BEGIN The records

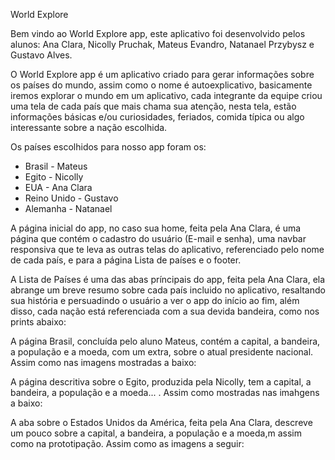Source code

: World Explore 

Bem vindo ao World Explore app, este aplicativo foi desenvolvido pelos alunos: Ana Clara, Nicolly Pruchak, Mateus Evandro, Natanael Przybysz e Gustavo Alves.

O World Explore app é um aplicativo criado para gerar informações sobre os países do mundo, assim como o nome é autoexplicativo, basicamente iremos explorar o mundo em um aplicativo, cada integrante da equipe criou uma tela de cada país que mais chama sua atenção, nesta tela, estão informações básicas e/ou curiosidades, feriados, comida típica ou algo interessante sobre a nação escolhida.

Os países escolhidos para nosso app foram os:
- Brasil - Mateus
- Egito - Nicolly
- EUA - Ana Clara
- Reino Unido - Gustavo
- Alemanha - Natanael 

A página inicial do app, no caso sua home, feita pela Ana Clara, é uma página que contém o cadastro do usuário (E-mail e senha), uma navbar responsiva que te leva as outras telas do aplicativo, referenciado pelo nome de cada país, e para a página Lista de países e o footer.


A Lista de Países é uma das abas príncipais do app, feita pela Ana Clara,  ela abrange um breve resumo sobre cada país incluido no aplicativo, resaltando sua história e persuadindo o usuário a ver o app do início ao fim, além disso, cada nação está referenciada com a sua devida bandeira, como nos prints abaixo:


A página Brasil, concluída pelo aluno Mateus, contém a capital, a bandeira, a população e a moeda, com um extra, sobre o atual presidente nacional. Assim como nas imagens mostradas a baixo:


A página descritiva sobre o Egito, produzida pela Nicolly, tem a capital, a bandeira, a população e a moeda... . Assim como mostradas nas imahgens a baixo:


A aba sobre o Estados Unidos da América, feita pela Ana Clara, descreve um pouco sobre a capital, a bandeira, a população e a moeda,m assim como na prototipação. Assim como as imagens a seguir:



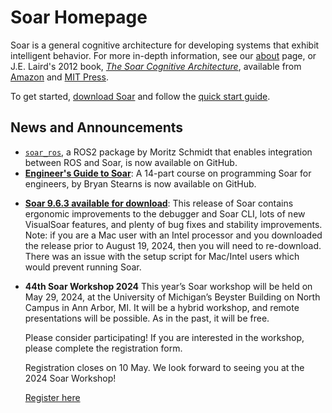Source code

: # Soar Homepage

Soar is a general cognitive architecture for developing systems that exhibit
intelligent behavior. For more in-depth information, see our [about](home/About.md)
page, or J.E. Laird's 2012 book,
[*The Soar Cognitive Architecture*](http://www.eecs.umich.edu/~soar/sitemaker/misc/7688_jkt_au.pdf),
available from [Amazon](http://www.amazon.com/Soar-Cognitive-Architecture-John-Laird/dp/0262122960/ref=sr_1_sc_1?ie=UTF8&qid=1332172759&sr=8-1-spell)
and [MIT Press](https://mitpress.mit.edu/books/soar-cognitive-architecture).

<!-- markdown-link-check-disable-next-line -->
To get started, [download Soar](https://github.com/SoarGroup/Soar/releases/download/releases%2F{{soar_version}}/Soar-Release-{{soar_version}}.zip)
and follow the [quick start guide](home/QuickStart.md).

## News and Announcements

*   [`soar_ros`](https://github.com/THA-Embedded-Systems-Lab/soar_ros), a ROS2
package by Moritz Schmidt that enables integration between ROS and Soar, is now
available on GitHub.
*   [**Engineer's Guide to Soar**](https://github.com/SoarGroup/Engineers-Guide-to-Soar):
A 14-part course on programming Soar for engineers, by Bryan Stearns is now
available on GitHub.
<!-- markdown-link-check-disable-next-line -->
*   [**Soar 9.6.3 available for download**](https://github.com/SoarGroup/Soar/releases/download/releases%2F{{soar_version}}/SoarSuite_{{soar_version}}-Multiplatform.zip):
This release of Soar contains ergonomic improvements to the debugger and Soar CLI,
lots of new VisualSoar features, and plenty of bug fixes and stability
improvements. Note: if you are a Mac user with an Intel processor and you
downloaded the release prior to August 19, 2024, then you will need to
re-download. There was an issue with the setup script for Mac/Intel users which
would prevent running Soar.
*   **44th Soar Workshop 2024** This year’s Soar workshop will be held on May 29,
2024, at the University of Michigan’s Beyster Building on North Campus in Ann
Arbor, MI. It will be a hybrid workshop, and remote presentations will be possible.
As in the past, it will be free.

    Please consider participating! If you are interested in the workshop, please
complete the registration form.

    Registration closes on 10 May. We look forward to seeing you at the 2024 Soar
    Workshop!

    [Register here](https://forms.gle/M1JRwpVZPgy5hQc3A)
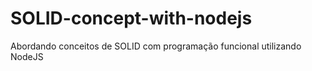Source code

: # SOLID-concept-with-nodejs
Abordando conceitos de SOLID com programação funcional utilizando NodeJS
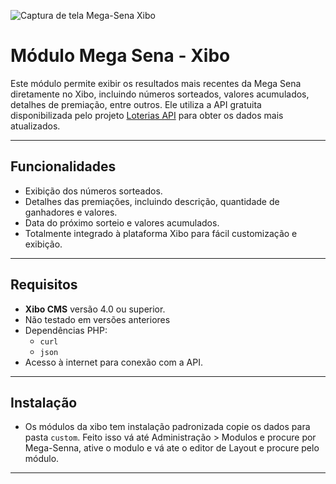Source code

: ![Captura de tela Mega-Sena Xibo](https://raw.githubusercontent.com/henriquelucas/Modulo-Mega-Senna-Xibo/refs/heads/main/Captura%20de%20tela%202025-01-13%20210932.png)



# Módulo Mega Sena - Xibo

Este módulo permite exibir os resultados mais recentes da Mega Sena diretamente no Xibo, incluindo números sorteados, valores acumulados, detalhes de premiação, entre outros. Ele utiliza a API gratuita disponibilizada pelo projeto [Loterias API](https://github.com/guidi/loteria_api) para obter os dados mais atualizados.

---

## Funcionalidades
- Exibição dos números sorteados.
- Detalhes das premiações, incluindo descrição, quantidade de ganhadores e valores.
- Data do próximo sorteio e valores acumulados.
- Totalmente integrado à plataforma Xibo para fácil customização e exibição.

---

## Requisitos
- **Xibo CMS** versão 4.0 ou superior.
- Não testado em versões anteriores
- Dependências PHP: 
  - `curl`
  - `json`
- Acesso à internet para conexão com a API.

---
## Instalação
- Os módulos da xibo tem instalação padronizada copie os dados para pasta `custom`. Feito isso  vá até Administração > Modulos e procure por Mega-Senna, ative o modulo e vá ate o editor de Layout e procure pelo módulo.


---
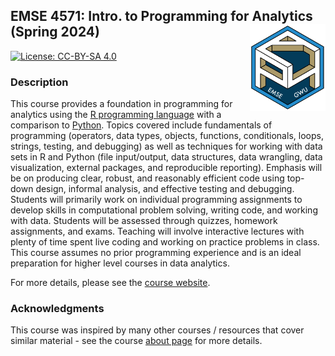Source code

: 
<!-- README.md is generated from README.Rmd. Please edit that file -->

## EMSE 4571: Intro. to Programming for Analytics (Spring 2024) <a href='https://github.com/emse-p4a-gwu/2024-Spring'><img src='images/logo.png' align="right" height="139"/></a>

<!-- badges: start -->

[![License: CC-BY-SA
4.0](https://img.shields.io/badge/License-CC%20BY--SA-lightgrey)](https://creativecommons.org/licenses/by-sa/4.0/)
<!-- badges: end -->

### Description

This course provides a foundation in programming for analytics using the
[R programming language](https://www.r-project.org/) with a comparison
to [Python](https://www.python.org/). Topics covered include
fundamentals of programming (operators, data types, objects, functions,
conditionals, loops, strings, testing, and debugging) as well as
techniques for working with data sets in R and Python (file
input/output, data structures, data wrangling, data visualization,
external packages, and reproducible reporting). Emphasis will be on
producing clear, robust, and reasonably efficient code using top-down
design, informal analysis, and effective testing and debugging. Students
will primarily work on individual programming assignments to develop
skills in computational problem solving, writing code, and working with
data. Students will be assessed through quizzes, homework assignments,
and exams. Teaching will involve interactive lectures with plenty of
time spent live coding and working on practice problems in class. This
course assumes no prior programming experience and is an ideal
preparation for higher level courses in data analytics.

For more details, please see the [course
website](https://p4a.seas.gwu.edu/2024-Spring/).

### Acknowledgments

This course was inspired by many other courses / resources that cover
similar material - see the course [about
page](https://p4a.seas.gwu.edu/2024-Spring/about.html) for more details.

END The records

Exercise details → Copy the lines above exactly. Start with the line containing "# Soar Homepage", end with the line containing "To get started, [download", and include both.

Task solution →
: # Soar Homepage

Soar is a general cognitive architecture for developing systems that exhibit
intelligent behavior. For more in-depth information, see our [about](home/About.md)
page, or J.E. Laird's 2012 book,
[*The Soar Cognitive Architecture*](http://www.eecs.umich.edu/~soar/sitemaker/misc/7688_jkt_au.pdf),
available from [Amazon](http://www.amazon.com/Soar-Cognitive-Architecture-John-Laird/dp/0262122960/ref=sr_1_sc_1?ie=UTF8&qid=1332172759&sr=8-1-spell)
and [MIT Press](https://mitpress.mit.edu/books/soar-cognitive-architecture).

<!-- markdown-link-check-disable-next-line -->
To get started, [download Soar](https://github.com/SoarGroup/Soar/releases/download/releases%2F{{soar_version}}/Soar-Release-{{soar_version}}.zip)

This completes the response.